D'autres méthodes d'évaluation pourraient fournir des données probantes suffisantes pour les études en éducation. Par exemple, dans le cadre d'un essai à grande échelle, un plan d'étude non randomisé pourrait être utilisé conjointement à une évaluation qualitative du processus. Ceci permettrait de bien déterminer si l'intervention a fonctionné et, le cas échéant, comment. Ce type de recherche à méthodes mixtes pourrait fournir une image solide des données probantes, permettre aux chercheurs de développer la théorie sous-jacente à l'intervention et apporter des éclairages sur sa mise en œuvre pratique. L'intégration de plusieurs formes de données probantes permettrait également de réduire les risques pour les concepteurs d'interventions, car leur réussite ne reposerait pas entièrement sur les résultats d'un essai vaste et coûteux.
De même, les expériences menées auprès de petits groupes de participants, voire d'individus, seraient moins coûteuses et plus faciles à gérer. Les enseignants cherchent souvent à savoir quelles interventions sont les plus efficaces pour des profils d'élèves spécifiques et pourquoi. Des études à plus petite échelle pourraient fournir ces informations, souvent perdues dans les essais de grande envergure.
« Il semble que nous nous dirigions vers une approche plus nuancée de la production de données probantes dans la recherche en éducation. »
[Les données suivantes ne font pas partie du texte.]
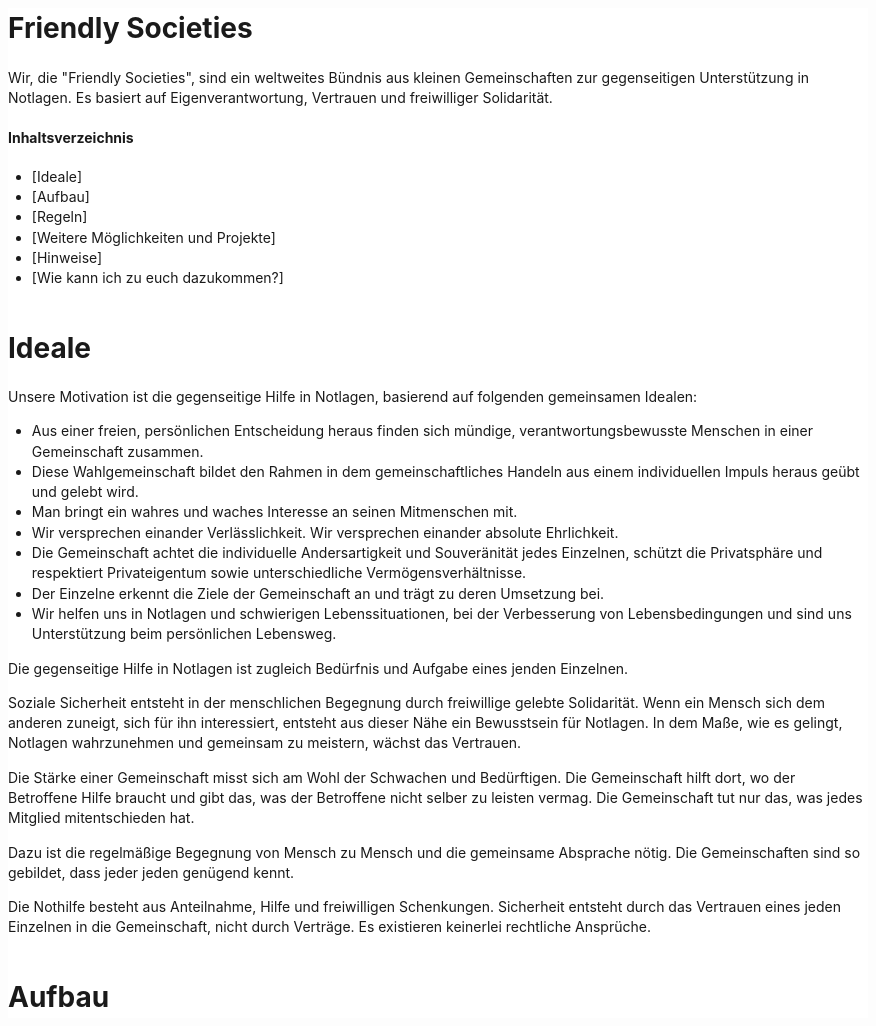 Friendly Societies
==================

Wir, die "Friendly Societies", sind ein weltweites Bündnis aus kleinen Gemeinschaften zur gegenseitigen Unterstützung in Notlagen. Es basiert auf Eigenverantwortung, Vertrauen und freiwilliger Solidarität.

#### Inhaltsverzeichnis

  * [Ideale]
  * [Aufbau]
  * [Regeln]
  * [Weitere Möglichkeiten und Projekte]
  * [Hinweise]
  * [Wie kann ich zu euch dazukommen?]


# Ideale

Unsere Motivation ist die gegenseitige Hilfe in Notlagen, basierend auf folgenden gemeinsamen Idealen:

  * Aus einer freien, persönlichen Entscheidung heraus finden sich mündige, verantwortungsbewusste Menschen in einer Gemeinschaft zusammen.
  * Diese Wahlgemeinschaft bildet den Rahmen in dem gemeinschaftliches Handeln aus einem individuellen Impuls heraus geübt und gelebt wird.
  * Man bringt ein wahres und waches Interesse an seinen Mitmenschen mit.
  * Wir versprechen einander Verlässlichkeit. Wir versprechen einander absolute Ehrlichkeit.
  * Die Gemeinschaft achtet die individuelle Andersartigkeit und Souveränität jedes Einzelnen, schützt die Privatsphäre und respektiert Privateigentum sowie unterschiedliche Vermögensverhältnisse.
  * Der Einzelne erkennt die Ziele der Gemeinschaft an und trägt zu deren Umsetzung bei.
  * Wir helfen uns in Notlagen und schwierigen Lebenssituationen, bei der Verbesserung von Lebensbedingungen und sind uns Unterstützung beim persönlichen Lebensweg.

Die gegenseitige Hilfe in Notlagen ist zugleich Bedürfnis und Aufgabe eines jenden Einzelnen.

Soziale Sicherheit entsteht in der menschlichen Begegnung durch freiwillige gelebte Solidarität. Wenn ein Mensch sich dem anderen zuneigt, sich für ihn interessiert, entsteht aus dieser Nähe ein Bewusstsein für Notlagen. In dem Maße, wie es gelingt, Notlagen wahrzunehmen und gemeinsam zu meistern, wächst das Vertrauen.

Die Stärke einer Gemeinschaft misst sich am Wohl der Schwachen und Bedürftigen. Die Gemeinschaft hilft dort, wo der Betroffene Hilfe braucht und gibt das, was der Betroffene nicht selber zu leisten vermag. Die Gemeinschaft tut nur das, was jedes Mitglied mitentschieden hat.

Dazu ist die regelmäßige Begegnung von Mensch zu Mensch und die gemeinsame Absprache nötig. Die Gemeinschaften sind so gebildet, dass jeder jeden genügend kennt.

Die Nothilfe besteht aus Anteilnahme, Hilfe und freiwilligen Schenkungen. Sicherheit entsteht durch das Vertrauen eines jeden Einzelnen in die Gemeinschaft, nicht durch Verträge. Es existieren keinerlei rechtliche Ansprüche.


# Aufbau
Il semble que nous nous orientions vers une approche plus nuancée de la production de données probantes en recherche en éducation. Toutefois, même avec des méthodes améliorées, des normes restent nécessaires pour garantir l'adéquation des interventions aux contextes scolaires. Nous espérons que des changements politiques et infrastructurels se mettront en place progressivement pour répondre à ce besoin, afin que les interventions aient un impact positif sur l'apprentissage des enfants.
Notes
Cet article s'appuie sur l'article intitulé « Évaluer ce qui fonctionne en classe : meilleures pratiques et perspectives d'avenir », récemment publié dans la revue Esprit, cerveau et éducation par Astrid EJ Bowen, Lucy RJ Palmer, Roisin C. Perry, Michael SC Thomas, Andrew Tolmie, Grégoire Borst et Jo Van Herwegen. C'est le deuxième papier dans le format spécial des nouveaux articles de la revue, Points de vue des praticiensCe format vise à faciliter le rapprochement entre la recherche et la pratique en offrant une nouvelle plateforme aux enseignants et aux praticiens pour discuter des enjeux liés à la mise en œuvre et à la contextualisation des résultats de recherche dans la pratique et les politiques publiques. Cet article fait également partie de la série « Partagez votre science », une collaboration entre… BOLD et Esprit, cerveau et éducationDans cette série, les auteurs d'articles publiés dans Esprit, cerveau et éducationn écrire un accompagnement BOLD un article pour partager leurs idées avec un public plus large. Wiley et le International Mind, Brain, and Education Society copropriétaires du journal Esprit, cerveau et éducation.
Astrid et Jo sont membres du Centre de neurosciences éducatives de l'Université de Londres : site, LinkedIn, X.